> **What is being asked**: Return only the lines from the top of the material through the line marked by "public int rssi;", unaltered.

> **Dataset**:
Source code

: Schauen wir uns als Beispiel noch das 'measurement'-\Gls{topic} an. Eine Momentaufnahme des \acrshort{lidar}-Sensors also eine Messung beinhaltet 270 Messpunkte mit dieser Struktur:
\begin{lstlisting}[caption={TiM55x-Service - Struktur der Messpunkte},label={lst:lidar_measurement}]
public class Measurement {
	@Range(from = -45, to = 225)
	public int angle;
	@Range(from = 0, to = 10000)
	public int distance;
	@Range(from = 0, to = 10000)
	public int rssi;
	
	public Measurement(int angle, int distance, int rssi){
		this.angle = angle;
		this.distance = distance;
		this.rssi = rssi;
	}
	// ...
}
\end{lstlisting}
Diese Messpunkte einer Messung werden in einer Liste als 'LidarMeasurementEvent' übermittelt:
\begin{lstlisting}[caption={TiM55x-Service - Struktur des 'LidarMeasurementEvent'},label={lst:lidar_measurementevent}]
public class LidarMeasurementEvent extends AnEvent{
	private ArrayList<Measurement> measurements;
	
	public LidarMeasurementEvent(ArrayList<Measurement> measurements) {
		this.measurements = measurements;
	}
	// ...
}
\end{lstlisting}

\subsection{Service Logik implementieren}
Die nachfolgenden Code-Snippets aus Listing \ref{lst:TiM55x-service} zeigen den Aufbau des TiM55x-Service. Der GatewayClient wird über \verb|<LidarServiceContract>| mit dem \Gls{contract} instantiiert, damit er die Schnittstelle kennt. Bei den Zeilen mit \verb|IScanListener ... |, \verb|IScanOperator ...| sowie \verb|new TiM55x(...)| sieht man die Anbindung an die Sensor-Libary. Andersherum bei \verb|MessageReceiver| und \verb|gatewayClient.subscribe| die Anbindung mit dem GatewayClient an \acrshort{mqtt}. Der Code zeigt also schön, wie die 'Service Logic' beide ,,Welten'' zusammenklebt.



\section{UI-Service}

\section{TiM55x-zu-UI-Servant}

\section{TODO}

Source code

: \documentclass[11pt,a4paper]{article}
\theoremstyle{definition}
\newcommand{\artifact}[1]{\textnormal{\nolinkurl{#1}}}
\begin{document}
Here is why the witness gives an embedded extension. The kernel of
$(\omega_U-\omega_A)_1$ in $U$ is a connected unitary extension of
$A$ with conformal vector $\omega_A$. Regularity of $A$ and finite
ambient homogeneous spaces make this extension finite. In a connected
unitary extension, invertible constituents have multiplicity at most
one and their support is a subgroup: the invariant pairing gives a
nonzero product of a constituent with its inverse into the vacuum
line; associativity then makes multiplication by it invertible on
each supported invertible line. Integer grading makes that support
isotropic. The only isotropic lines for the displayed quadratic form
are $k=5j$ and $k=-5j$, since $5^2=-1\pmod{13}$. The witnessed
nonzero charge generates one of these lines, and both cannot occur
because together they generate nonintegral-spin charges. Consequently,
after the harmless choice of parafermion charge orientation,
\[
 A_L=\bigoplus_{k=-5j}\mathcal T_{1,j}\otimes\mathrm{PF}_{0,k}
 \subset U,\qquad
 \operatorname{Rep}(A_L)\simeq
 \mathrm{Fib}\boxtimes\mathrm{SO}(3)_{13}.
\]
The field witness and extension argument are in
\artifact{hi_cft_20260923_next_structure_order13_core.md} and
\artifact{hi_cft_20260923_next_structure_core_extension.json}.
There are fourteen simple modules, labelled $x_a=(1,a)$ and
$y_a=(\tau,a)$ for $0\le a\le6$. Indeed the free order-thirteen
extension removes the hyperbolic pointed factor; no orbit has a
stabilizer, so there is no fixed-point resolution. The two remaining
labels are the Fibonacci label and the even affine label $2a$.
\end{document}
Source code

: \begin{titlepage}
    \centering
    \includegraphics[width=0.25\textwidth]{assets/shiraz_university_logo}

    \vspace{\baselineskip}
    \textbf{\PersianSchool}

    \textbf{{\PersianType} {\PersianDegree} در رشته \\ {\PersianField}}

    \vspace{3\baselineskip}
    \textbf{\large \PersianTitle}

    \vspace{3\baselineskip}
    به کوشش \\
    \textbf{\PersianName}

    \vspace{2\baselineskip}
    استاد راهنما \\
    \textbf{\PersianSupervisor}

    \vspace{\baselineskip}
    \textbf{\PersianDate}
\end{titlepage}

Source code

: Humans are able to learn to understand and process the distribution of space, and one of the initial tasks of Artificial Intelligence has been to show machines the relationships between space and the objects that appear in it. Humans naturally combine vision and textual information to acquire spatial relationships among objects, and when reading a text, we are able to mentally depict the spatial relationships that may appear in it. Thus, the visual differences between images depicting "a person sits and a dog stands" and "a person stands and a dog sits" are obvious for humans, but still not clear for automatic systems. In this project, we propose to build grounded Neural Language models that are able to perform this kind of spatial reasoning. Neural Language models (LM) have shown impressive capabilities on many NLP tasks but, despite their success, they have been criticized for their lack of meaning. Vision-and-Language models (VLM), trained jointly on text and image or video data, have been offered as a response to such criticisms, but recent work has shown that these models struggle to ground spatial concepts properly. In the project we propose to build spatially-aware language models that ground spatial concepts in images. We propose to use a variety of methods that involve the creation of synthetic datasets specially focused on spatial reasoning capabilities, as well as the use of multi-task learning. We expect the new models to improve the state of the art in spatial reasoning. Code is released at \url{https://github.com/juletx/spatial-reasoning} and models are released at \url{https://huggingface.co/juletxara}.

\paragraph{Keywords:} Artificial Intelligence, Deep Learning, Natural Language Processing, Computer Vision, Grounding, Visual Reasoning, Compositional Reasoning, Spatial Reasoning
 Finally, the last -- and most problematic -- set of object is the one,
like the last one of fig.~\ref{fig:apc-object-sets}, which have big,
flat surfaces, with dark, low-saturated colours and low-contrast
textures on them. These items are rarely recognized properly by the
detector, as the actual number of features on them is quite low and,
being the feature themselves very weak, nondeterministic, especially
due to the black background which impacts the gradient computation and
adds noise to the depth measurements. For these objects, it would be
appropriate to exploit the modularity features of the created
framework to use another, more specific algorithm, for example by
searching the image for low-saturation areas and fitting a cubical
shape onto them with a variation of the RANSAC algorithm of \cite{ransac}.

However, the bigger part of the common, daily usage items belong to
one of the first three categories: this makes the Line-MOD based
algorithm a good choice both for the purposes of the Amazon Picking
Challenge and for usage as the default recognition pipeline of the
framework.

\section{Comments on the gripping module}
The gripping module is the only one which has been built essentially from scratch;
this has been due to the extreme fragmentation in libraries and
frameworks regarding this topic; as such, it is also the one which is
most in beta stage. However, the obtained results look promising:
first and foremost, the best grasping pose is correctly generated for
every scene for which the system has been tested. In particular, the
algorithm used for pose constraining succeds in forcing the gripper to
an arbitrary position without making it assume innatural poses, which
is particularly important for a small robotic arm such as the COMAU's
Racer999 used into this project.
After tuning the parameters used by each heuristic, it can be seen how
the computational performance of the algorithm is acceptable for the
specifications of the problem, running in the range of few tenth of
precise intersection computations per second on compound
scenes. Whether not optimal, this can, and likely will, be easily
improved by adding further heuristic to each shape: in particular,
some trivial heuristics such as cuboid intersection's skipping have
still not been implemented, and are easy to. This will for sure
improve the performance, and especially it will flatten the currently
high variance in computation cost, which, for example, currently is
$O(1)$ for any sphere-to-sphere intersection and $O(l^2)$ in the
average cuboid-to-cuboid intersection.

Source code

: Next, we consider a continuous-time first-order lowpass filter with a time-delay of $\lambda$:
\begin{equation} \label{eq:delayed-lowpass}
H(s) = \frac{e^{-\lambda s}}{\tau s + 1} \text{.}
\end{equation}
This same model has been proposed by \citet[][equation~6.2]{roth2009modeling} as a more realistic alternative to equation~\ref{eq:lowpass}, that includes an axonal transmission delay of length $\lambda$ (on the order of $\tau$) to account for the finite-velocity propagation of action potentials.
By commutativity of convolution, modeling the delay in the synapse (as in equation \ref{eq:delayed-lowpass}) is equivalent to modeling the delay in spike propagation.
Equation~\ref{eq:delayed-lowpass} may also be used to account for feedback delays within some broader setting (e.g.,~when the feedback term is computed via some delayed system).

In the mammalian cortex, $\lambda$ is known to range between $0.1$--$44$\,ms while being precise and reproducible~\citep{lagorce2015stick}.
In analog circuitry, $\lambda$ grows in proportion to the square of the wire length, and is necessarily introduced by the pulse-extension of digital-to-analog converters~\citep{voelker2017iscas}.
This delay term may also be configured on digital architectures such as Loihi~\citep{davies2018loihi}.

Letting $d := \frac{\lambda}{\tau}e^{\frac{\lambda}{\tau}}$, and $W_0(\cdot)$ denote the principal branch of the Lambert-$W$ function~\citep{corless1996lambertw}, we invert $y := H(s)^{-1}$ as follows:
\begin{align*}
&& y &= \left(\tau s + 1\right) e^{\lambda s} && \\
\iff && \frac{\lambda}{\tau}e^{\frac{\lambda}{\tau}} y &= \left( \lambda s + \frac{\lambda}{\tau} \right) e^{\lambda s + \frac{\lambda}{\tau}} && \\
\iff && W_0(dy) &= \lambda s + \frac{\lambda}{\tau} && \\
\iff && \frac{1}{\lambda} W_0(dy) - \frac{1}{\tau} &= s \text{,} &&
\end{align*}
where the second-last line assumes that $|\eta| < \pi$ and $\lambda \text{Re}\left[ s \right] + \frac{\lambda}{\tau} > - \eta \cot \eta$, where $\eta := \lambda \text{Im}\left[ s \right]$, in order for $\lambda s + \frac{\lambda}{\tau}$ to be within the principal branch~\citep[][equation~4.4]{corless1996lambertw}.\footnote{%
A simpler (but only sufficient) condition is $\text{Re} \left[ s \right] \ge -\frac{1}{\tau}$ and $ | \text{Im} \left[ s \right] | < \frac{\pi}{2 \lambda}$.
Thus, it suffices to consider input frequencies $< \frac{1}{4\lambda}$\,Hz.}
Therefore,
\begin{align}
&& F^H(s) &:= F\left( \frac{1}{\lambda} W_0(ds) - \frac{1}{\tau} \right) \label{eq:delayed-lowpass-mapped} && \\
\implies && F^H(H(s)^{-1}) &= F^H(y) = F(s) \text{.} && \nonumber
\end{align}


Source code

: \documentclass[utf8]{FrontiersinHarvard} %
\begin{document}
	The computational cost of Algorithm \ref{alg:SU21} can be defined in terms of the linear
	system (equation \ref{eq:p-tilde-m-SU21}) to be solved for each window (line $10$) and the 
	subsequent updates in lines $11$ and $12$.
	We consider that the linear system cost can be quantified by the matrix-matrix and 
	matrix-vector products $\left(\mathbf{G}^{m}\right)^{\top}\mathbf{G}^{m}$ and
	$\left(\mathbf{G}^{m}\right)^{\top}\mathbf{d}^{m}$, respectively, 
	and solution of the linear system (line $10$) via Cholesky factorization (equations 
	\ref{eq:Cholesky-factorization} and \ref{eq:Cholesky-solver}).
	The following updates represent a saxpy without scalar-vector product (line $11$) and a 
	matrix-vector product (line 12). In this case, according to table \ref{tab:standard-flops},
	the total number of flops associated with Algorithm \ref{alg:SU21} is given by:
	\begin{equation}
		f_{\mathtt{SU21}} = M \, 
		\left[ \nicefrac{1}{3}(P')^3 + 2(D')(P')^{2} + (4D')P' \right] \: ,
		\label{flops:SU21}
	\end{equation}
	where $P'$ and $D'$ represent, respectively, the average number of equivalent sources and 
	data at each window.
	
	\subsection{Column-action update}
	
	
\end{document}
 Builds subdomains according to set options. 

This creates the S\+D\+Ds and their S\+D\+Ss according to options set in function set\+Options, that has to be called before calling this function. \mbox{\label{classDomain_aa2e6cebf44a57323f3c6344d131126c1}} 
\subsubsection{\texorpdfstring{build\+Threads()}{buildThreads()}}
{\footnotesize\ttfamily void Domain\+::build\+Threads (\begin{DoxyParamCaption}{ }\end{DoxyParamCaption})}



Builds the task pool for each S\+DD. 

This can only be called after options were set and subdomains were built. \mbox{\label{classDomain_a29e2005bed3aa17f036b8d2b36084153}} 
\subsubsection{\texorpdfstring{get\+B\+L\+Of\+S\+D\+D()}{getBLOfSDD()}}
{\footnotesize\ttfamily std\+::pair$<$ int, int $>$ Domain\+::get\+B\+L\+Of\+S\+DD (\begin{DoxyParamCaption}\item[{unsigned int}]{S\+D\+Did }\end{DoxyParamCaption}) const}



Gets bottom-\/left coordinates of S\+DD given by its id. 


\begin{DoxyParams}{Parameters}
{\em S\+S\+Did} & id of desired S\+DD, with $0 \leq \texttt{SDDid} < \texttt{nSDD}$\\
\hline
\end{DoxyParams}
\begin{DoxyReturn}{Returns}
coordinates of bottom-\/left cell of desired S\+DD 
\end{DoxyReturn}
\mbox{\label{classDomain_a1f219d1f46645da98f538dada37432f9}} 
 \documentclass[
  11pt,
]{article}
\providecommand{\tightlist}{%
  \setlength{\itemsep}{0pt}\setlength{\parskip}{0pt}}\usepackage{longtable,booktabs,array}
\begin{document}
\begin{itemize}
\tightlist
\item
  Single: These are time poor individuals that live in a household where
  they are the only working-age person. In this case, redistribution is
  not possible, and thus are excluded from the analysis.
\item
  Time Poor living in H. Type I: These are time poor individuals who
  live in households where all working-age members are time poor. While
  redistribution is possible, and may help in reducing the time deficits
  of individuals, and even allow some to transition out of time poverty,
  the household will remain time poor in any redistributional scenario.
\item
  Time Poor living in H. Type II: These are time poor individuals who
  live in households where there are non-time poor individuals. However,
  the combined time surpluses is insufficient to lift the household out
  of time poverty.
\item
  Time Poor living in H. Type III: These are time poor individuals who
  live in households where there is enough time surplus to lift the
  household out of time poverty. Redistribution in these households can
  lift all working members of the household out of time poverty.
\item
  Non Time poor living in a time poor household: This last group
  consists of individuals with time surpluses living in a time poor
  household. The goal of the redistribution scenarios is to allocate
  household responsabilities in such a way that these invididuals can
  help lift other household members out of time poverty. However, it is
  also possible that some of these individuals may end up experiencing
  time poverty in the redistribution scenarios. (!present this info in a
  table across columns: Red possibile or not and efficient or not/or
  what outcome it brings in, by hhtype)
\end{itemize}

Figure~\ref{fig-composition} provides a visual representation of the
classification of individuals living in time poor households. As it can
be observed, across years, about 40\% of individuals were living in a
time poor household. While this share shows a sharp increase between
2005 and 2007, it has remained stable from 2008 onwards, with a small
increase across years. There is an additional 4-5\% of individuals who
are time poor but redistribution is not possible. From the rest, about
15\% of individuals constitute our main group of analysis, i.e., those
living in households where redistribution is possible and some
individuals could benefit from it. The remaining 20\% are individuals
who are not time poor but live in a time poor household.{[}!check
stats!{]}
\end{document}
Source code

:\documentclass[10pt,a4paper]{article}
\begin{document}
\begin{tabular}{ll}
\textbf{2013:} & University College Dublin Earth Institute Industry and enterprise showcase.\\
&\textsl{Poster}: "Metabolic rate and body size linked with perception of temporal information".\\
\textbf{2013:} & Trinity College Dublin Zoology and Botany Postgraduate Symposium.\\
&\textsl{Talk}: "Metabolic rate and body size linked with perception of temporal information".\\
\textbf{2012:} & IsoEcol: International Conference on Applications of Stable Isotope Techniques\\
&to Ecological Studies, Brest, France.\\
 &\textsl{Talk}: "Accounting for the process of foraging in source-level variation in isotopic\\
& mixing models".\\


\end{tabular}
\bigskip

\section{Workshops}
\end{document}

> **Written answer**:
Source code

: Schauen wir uns als Beispiel noch das 'measurement'-\Gls{topic} an. Eine Momentaufnahme des \acrshort{lidar}-Sensors also eine Messung beinhaltet 270 Messpunkte mit dieser Struktur:
\begin{lstlisting}[caption={TiM55x-Service - Struktur der Messpunkte},label={lst:lidar_measurement}]
public class Measurement {
	@Range(from = -45, to = 225)
	public int angle;
	@Range(from = 0, to = 10000)
	public int distance;
	@Range(from = 0, to = 10000)
	public int rssi;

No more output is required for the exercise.